Sulon boasts of the beautifully simple concept of its 'wear and play' design. As it says, there are no minimum specs to think about, no tangled wires, and no external tracking devices. As it's a wireless solution it has built-in Wi-Fi 802.11n/ac and Bluetooth 4.0., USB 3.0 and micro HDMI out sockets are provided for flexibility.

The Sulon Q is touted as offering the 'best of both worlds' with VR and AR catered for with a fast refresh of 90Hz on its rich OLED display and an 'immersive' 110-degree field-of-view. Real-time machine vision technologies help you enjoy virtual worlds and this capability is powered by a Spatial Processing Unit (SPU). The SPU works alongside the Accelerometer, Gyroscope, Magnetometer and vision systems.

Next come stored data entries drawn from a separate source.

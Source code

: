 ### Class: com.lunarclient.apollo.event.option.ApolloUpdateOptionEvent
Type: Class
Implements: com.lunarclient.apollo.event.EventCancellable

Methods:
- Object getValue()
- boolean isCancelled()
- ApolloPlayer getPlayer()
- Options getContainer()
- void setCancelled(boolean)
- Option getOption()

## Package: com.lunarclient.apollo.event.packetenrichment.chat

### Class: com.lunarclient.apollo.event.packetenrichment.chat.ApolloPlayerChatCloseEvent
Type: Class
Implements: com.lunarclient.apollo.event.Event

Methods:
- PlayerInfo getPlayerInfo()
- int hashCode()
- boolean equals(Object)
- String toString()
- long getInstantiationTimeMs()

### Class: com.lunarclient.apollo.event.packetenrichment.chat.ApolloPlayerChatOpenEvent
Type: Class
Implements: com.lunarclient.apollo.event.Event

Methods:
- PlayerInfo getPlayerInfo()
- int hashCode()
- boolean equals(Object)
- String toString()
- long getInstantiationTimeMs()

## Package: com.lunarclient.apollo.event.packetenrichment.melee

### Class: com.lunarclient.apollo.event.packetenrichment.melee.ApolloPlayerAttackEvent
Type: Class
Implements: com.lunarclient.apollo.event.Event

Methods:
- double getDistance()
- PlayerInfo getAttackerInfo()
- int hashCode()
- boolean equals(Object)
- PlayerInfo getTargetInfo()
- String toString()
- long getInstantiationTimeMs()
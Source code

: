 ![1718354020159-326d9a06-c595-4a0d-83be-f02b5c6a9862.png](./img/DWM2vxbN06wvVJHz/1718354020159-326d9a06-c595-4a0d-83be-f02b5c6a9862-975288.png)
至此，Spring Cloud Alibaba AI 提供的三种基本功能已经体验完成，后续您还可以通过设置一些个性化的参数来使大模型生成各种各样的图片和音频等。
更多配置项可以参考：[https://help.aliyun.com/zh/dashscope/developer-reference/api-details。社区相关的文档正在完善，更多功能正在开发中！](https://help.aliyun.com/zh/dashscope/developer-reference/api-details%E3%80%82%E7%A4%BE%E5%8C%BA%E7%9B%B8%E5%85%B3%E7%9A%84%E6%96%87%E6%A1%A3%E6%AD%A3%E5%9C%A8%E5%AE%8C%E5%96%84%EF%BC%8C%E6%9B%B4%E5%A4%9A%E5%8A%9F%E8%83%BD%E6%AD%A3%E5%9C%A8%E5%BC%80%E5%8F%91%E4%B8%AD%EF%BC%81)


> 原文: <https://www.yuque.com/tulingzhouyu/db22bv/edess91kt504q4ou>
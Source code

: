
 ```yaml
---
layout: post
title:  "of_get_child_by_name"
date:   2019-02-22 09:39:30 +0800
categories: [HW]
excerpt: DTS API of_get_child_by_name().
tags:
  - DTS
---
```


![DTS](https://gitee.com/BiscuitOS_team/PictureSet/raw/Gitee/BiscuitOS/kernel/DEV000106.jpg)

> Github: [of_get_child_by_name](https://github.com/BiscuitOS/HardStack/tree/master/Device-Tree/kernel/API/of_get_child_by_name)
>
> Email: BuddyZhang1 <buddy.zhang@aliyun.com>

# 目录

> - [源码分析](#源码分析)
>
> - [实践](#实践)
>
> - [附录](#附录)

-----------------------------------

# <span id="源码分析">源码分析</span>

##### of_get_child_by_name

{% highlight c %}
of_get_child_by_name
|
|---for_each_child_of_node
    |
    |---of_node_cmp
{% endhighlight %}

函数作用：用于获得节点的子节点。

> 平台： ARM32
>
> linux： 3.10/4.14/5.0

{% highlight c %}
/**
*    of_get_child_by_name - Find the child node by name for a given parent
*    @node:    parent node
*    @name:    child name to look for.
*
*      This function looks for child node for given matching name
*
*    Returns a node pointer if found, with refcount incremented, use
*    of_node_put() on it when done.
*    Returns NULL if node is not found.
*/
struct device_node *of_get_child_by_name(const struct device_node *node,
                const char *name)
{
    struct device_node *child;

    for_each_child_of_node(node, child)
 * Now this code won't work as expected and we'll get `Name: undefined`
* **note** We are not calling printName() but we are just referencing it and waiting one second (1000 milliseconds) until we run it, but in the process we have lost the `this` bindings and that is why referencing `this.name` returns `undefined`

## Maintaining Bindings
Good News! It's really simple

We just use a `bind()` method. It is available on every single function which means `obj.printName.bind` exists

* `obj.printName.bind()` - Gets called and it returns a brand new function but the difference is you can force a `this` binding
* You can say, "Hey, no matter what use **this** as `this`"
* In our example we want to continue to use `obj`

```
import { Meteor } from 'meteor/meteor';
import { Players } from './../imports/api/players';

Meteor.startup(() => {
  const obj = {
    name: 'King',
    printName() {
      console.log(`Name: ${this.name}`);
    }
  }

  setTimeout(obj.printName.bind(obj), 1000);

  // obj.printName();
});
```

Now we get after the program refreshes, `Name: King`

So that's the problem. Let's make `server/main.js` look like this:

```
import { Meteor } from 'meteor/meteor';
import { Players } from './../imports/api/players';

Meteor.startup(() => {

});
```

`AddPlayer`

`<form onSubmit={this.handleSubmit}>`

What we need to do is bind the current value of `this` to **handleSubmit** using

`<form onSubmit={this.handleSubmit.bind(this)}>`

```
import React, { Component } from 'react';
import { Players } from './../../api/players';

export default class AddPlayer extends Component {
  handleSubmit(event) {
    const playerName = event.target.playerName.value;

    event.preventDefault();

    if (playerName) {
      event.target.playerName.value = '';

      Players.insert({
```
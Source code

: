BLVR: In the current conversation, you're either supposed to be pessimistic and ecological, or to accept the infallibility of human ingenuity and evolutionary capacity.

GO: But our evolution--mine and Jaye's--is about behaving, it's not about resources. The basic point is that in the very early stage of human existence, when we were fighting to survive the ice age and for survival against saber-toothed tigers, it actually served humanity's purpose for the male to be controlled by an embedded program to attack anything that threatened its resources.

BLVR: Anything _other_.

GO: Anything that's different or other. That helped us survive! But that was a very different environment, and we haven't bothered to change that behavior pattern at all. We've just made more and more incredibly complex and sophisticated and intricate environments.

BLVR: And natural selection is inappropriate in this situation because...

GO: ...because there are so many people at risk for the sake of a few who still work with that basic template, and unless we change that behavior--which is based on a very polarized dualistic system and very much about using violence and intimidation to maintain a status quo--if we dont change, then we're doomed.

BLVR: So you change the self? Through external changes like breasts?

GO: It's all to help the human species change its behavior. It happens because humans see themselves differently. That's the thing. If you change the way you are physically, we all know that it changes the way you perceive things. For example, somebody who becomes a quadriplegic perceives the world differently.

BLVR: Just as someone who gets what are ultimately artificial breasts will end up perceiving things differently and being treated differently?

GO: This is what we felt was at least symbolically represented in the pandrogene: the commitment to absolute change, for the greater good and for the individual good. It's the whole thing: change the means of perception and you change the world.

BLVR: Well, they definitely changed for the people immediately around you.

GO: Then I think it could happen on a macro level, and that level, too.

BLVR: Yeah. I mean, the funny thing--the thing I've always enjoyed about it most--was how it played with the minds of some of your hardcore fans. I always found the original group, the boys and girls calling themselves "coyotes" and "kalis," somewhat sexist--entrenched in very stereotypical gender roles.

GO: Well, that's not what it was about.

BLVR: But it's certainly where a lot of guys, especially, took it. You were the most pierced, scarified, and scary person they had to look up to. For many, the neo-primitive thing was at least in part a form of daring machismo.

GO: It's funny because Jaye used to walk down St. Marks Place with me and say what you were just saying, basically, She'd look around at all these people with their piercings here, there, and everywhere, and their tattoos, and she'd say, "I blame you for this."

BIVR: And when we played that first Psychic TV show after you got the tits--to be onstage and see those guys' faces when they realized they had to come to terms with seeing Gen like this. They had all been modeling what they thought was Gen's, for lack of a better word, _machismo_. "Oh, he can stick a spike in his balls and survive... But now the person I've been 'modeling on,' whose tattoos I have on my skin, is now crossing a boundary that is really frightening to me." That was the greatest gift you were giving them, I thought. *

Interaction is handled in a number of ways; there's a wireless keyboard and mouse provided in the box but you can also use gamepads and controllers and hand & finger gestures to navigate and interact with VR worlds, your AR environments, or your spatial office.

As mentioned in the intro, you really have at your disposal a complete PC here. The processor at the heart of the system is a sub 35W AMD Carrizo FX-8800P processor Radeon R7 Graphics leveraging AMD's Graphics Core Next architecture. This provides 4x compute cores and 8x GPU cores working together through HSA and taskable via DirectX 12 or Vulkan. Sulon Q also leverages AMD's LiquidVR technologies "to help ensure smooth and responsive VR and AR experiences".

Last but not least, in hardware feature terms, Sulon has equipped its headset with 3D spatial audio powered by GenAudio's AstoundSound technology. Buyers are provided with custom spatially-optimized Sulon Q earbuds and the dual embedded microphones are noise-cancelling. There's a 3.5mm audio headset jack for flexibility.

Despite all the above, the Sulon Q Headset doesn't look much bulkier than competitors. We don't have weight and size specifications as yet but Sulon says it is "lightweight, comfortable, and ergonomically designed," so these physical factors shouldn't be a problem.

The Sulon Q Windows 10 headset is expected to launch "late spring" and pricing will be revealed nearer to launch date.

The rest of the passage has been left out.